## Entries provided
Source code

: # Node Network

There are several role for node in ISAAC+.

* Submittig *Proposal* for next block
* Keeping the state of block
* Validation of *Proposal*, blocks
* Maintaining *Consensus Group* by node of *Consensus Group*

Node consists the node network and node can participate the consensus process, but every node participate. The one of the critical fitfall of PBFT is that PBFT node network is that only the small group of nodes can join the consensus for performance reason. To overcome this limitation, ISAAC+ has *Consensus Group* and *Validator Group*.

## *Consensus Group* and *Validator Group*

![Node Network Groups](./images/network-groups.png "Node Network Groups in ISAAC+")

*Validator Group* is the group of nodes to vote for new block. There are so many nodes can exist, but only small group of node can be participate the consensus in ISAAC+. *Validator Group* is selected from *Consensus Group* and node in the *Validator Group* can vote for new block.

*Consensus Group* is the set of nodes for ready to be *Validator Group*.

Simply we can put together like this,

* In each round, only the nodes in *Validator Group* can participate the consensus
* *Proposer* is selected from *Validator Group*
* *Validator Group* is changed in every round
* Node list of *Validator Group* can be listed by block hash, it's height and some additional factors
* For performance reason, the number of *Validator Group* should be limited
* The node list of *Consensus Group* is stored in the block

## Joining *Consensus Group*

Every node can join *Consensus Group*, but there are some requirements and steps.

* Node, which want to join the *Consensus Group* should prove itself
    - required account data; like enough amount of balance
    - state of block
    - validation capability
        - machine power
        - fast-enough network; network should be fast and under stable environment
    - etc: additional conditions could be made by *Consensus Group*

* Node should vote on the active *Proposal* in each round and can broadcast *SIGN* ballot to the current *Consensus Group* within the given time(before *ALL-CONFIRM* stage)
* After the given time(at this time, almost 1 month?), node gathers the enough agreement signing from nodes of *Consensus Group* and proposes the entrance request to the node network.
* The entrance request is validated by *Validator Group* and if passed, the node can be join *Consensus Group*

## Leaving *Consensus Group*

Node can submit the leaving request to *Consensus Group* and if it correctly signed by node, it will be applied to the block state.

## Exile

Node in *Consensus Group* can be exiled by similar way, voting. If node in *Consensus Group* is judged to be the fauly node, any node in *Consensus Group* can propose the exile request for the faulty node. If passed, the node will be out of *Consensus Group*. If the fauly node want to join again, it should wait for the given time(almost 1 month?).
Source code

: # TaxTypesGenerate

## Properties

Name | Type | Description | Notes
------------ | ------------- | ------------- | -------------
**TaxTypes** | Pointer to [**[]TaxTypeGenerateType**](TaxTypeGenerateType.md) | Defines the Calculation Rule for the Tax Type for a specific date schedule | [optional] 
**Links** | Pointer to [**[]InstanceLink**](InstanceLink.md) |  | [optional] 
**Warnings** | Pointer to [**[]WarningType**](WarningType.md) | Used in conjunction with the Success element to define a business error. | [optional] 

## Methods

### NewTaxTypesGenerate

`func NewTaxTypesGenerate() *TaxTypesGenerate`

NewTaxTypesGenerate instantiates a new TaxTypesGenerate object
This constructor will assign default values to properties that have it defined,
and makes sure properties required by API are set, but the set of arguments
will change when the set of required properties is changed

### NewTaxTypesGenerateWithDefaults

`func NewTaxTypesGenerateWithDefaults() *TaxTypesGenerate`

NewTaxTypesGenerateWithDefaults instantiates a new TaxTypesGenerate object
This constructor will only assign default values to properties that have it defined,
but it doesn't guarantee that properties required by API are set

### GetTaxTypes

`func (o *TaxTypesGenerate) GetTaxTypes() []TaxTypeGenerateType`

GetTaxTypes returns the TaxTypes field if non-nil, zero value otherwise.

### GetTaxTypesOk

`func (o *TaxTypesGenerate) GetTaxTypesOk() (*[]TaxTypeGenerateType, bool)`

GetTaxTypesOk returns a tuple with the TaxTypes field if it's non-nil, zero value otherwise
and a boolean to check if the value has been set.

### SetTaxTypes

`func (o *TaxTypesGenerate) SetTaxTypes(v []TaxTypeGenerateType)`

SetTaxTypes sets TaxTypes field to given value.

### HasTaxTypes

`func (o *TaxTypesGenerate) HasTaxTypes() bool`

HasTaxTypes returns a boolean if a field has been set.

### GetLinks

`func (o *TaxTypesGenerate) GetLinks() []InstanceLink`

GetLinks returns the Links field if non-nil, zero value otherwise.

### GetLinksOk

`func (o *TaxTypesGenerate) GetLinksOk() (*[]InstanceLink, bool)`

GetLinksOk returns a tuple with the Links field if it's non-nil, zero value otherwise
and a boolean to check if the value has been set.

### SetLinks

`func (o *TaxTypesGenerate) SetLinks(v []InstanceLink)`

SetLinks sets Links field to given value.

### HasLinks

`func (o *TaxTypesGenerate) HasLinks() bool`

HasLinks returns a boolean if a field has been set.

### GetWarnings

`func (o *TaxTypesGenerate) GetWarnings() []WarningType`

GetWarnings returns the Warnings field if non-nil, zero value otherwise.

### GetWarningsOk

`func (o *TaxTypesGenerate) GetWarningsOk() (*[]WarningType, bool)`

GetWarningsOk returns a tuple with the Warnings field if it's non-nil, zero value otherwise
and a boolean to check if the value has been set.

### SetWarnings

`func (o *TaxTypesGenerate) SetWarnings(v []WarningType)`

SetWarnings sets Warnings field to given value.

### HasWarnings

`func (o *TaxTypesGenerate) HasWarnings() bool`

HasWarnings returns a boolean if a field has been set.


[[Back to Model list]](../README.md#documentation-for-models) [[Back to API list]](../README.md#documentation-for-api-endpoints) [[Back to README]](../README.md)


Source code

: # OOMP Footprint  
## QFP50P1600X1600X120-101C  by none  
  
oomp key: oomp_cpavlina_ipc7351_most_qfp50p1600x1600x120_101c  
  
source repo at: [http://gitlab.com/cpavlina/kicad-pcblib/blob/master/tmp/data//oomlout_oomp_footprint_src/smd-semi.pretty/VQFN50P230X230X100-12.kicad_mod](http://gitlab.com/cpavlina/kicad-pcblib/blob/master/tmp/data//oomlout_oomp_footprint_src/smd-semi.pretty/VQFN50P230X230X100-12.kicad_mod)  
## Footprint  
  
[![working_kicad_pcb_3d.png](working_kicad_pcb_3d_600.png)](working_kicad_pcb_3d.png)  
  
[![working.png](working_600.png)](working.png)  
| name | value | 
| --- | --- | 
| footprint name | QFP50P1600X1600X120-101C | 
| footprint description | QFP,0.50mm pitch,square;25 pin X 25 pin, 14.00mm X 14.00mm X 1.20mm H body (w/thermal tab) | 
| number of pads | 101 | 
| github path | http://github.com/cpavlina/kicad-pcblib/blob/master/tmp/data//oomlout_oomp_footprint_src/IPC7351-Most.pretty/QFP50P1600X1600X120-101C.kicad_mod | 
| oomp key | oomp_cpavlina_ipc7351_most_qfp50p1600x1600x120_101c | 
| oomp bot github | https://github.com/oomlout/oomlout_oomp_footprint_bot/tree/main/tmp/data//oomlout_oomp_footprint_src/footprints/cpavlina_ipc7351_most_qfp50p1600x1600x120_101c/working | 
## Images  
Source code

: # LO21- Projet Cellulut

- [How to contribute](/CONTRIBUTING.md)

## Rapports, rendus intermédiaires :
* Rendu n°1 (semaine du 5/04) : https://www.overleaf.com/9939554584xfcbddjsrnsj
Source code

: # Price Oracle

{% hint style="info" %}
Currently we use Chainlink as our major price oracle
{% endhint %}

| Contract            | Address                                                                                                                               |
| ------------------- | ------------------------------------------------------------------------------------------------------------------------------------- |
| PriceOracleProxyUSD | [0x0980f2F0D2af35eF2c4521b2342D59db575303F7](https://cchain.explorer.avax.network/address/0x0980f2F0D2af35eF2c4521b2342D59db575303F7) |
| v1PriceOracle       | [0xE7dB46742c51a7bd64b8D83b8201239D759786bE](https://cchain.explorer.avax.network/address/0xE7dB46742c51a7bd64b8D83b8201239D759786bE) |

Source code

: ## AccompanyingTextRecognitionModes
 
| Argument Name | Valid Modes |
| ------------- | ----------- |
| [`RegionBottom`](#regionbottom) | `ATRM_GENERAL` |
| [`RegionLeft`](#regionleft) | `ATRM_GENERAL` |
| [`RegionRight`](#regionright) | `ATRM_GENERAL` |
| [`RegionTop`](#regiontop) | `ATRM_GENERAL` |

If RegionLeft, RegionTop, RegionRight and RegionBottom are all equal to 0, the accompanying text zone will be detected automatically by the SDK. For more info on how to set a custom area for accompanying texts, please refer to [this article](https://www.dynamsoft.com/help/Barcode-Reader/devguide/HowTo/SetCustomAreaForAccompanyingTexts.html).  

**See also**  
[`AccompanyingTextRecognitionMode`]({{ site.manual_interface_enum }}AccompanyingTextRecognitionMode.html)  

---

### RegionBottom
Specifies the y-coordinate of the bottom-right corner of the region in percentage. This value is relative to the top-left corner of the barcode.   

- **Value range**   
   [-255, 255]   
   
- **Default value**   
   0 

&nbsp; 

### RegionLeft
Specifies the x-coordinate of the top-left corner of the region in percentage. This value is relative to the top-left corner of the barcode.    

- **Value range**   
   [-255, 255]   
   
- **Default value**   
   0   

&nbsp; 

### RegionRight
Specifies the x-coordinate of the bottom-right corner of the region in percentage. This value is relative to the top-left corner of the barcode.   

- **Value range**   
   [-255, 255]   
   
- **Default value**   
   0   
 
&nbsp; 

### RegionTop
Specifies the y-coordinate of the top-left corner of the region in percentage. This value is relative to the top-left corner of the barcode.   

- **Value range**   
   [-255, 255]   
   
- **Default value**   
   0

## What the task asks
From the data above, copy each line where the string "some" appears.

## Answer
* Node list of *Validator Group* can be listed by block hash, it's height and some additional factors
Every node can join *Consensus Group*, but there are some requirements and steps.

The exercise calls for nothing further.